■ Activity: Copy the lines below verbatim, but only from the line containing "(Unicode): 'R' 'é' 's' 'u' 'm' 'e'" through the end of the data.

---*---

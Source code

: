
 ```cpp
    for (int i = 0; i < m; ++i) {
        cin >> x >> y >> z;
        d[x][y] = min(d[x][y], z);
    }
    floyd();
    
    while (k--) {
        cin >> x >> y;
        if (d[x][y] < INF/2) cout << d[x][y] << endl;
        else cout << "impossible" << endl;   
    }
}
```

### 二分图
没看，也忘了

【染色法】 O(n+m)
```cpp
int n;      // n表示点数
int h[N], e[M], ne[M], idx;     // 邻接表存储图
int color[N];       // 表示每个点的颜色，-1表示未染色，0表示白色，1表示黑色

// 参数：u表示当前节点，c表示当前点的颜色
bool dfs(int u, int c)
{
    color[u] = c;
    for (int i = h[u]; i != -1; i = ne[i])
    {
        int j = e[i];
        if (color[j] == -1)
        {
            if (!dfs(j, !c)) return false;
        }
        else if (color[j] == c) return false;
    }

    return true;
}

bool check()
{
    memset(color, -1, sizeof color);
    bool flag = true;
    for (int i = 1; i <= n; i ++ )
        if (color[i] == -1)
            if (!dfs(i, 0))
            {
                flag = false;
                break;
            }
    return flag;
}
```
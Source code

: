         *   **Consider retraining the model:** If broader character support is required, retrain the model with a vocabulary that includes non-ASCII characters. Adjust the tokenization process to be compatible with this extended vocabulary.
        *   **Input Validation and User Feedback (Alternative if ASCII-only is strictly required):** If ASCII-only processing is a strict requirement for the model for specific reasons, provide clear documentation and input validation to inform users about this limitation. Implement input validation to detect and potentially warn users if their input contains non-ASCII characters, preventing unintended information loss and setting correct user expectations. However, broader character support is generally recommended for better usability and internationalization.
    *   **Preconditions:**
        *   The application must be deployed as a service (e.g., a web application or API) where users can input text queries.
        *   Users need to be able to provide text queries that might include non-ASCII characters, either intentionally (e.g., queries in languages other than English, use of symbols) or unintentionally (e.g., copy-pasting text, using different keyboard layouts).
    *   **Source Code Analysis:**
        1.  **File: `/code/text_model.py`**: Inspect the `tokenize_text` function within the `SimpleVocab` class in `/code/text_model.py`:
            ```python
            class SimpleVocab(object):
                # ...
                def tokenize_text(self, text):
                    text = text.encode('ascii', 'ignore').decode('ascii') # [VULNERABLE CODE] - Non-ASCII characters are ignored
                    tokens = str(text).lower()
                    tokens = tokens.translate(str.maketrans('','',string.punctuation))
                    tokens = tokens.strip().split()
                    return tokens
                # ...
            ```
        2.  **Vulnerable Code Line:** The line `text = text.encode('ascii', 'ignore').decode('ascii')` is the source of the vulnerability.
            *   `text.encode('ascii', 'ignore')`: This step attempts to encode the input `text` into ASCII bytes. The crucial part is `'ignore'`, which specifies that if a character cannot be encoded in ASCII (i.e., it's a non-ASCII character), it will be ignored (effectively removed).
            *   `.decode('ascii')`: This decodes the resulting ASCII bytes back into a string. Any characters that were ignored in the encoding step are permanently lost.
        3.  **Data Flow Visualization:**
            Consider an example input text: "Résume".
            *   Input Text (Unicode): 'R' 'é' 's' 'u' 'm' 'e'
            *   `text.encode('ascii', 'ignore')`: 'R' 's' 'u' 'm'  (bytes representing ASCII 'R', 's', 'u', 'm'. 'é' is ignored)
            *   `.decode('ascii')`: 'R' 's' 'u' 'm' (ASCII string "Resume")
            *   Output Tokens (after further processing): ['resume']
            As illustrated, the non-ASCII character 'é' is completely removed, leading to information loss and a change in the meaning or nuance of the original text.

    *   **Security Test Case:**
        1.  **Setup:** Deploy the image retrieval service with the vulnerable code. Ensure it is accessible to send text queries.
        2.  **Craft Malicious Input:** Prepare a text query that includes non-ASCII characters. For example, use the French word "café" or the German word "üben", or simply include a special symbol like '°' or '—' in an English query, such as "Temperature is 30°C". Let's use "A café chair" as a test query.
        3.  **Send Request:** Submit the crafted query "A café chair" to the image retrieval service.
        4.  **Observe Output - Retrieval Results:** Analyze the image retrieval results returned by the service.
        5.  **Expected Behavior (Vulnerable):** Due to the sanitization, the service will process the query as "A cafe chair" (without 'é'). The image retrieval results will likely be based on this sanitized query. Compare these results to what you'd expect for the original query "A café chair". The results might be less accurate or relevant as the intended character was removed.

---*---

■ Answer area:
            *   Input Text (Unicode): 'R' 'é' 's' 'u' 'm' 'e'
            *   `text.encode('ascii', 'ignore')`: 'R' 's' 'u' 'm'  (bytes representing ASCII 'R', 's', 'u', 'm'. 'é' is ignored)
            *   `.decode('ascii')`: 'R' 's' 'u' 'm' (ASCII string "Resume")
            *   Output Tokens (after further processing): ['resume']
            As illustrated, the non-ASCII character 'é' is completely removed, leading to information loss and a change in the meaning or nuance of the original text.

    *   **Security Test Case:**
        1.  **Setup:** Deploy the image retrieval service with the vulnerable code. Ensure it is accessible to send text queries.
        2.  **Craft Malicious Input:** Prepare a text query that includes non-ASCII characters. For example, use the French word "café" or the German word "üben", or simply include a special symbol like '°' or '—' in an English query, such as "Temperature is 30°C". Let's use "A café chair" as a test query.
        3.  **Send Request:** Submit the crafted query "A café chair" to the image retrieval service.
        4.  **Observe Output - Retrieval Results:** Analyze the image retrieval results returned by the service.
        5.  **Expected Behavior (Vulnerable):** Due to the sanitization, the service will process the query as "A cafe chair" (without 'é'). The image retrieval results will likely be based on this sanitized query. Compare these results to what you'd expect for the original query "A café chair". The results might be less accurate or relevant as the intended character was removed.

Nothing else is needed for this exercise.